WORK INSTRUCTION
Would you write out the listing verbatim and skip every picture in it?

•••

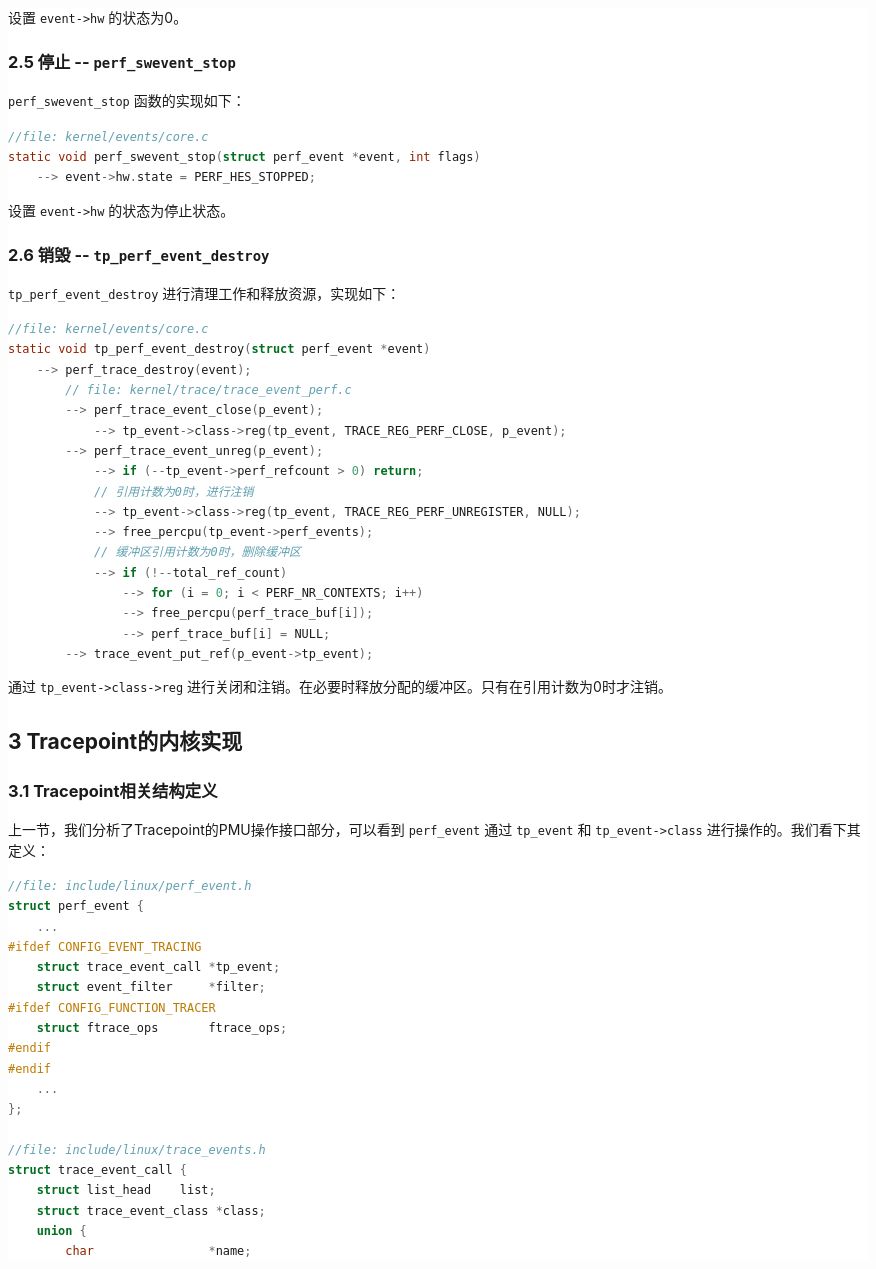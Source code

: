 设置 `event->hw` 的状态为0。

### 2.5 停止 -- `perf_swevent_stop`

`perf_swevent_stop` 函数的实现如下：

```C
//file: kernel/events/core.c
static void perf_swevent_stop(struct perf_event *event, int flags)
    --> event->hw.state = PERF_HES_STOPPED;
```

设置 `event->hw` 的状态为停止状态。

### 2.6 销毁 -- `tp_perf_event_destroy`

`tp_perf_event_destroy` 进行清理工作和释放资源，实现如下：

```C
//file: kernel/events/core.c
static void tp_perf_event_destroy(struct perf_event *event)
    --> perf_trace_destroy(event);
        // file: kernel/trace/trace_event_perf.c
        --> perf_trace_event_close(p_event);
            --> tp_event->class->reg(tp_event, TRACE_REG_PERF_CLOSE, p_event);
        --> perf_trace_event_unreg(p_event);
            --> if (--tp_event->perf_refcount > 0) return;
            // 引用计数为0时，进行注销
            --> tp_event->class->reg(tp_event, TRACE_REG_PERF_UNREGISTER, NULL);
            --> free_percpu(tp_event->perf_events);
            // 缓冲区引用计数为0时，删除缓冲区
            --> if (!--total_ref_count) 
                --> for (i = 0; i < PERF_NR_CONTEXTS; i++) 
            	--> free_percpu(perf_trace_buf[i]);
            	--> perf_trace_buf[i] = NULL;
	    --> trace_event_put_ref(p_event->tp_event);
```

通过 `tp_event->class->reg` 进行关闭和注销。在必要时释放分配的缓冲区。只有在引用计数为0时才注销。


## 3 Tracepoint的内核实现

### 3.1 Tracepoint相关结构定义

上一节，我们分析了Tracepoint的PMU操作接口部分，可以看到 `perf_event` 通过 `tp_event` 和 `tp_event->class` 进行操作的。我们看下其定义：

```C
//file: include/linux/perf_event.h
struct perf_event {
    ...
#ifdef CONFIG_EVENT_TRACING
    struct trace_event_call *tp_event;
    struct event_filter	    *filter;
#ifdef CONFIG_FUNCTION_TRACER
    struct ftrace_ops       ftrace_ops;
#endif
#endif
    ...
};

//file: include/linux/trace_events.h
struct trace_event_call {
    struct list_head    list;
    struct trace_event_class *class;
    union {
        char                *name;
```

•••

ANSWER SECTION
Source code

: 设置 `event->hw` 的状态为0。

### 2.5 停止 -- `perf_swevent_stop`

`perf_swevent_stop` 函数的实现如下：

```C
//file: kernel/events/core.c
static void perf_swevent_stop(struct perf_event *event, int flags)
    --> event->hw.state = PERF_HES_STOPPED;
```

设置 `event->hw` 的状态为停止状态。

### 2.6 销毁 -- `tp_perf_event_destroy`

`tp_perf_event_destroy` 进行清理工作和释放资源，实现如下：

```C
//file: kernel/events/core.c
static void tp_perf_event_destroy(struct perf_event *event)
    --> perf_trace_destroy(event);
        // file: kernel/trace/trace_event_perf.c
        --> perf_trace_event_close(p_event);
            --> tp_event->class->reg(tp_event, TRACE_REG_PERF_CLOSE, p_event);
        --> perf_trace_event_unreg(p_event);
            --> if (--tp_event->perf_refcount > 0) return;
            // 引用计数为0时，进行注销
            --> tp_event->class->reg(tp_event, TRACE_REG_PERF_UNREGISTER, NULL);
            --> free_percpu(tp_event->perf_events);
            // 缓冲区引用计数为0时，删除缓冲区
            --> if (!--total_ref_count) 
                --> for (i = 0; i < PERF_NR_CONTEXTS; i++) 
            	--> free_percpu(perf_trace_buf[i]);
            	--> perf_trace_buf[i] = NULL;
	    --> trace_event_put_ref(p_event->tp_event);
```

通过 `tp_event->class->reg` 进行关闭和注销。在必要时释放分配的缓冲区。只有在引用计数为0时才注销。


## 3 Tracepoint的内核实现

### 3.1 Tracepoint相关结构定义

上一节，我们分析了Tracepoint的PMU操作接口部分，可以看到 `perf_event` 通过 `tp_event` 和 `tp_event->class` 进行操作的。我们看下其定义：

```C
//file: include/linux/perf_event.h
struct perf_event {
    ...
#ifdef CONFIG_EVENT_TRACING
    struct trace_event_call *tp_event;
    struct event_filter	    *filter;
#ifdef CONFIG_FUNCTION_TRACER
    struct ftrace_ops       ftrace_ops;
#endif
#endif
    ...
};

//file: include/linux/trace_events.h
struct trace_event_call {
    struct list_head    list;
    struct trace_event_class *class;
    union {
        char                *name;
```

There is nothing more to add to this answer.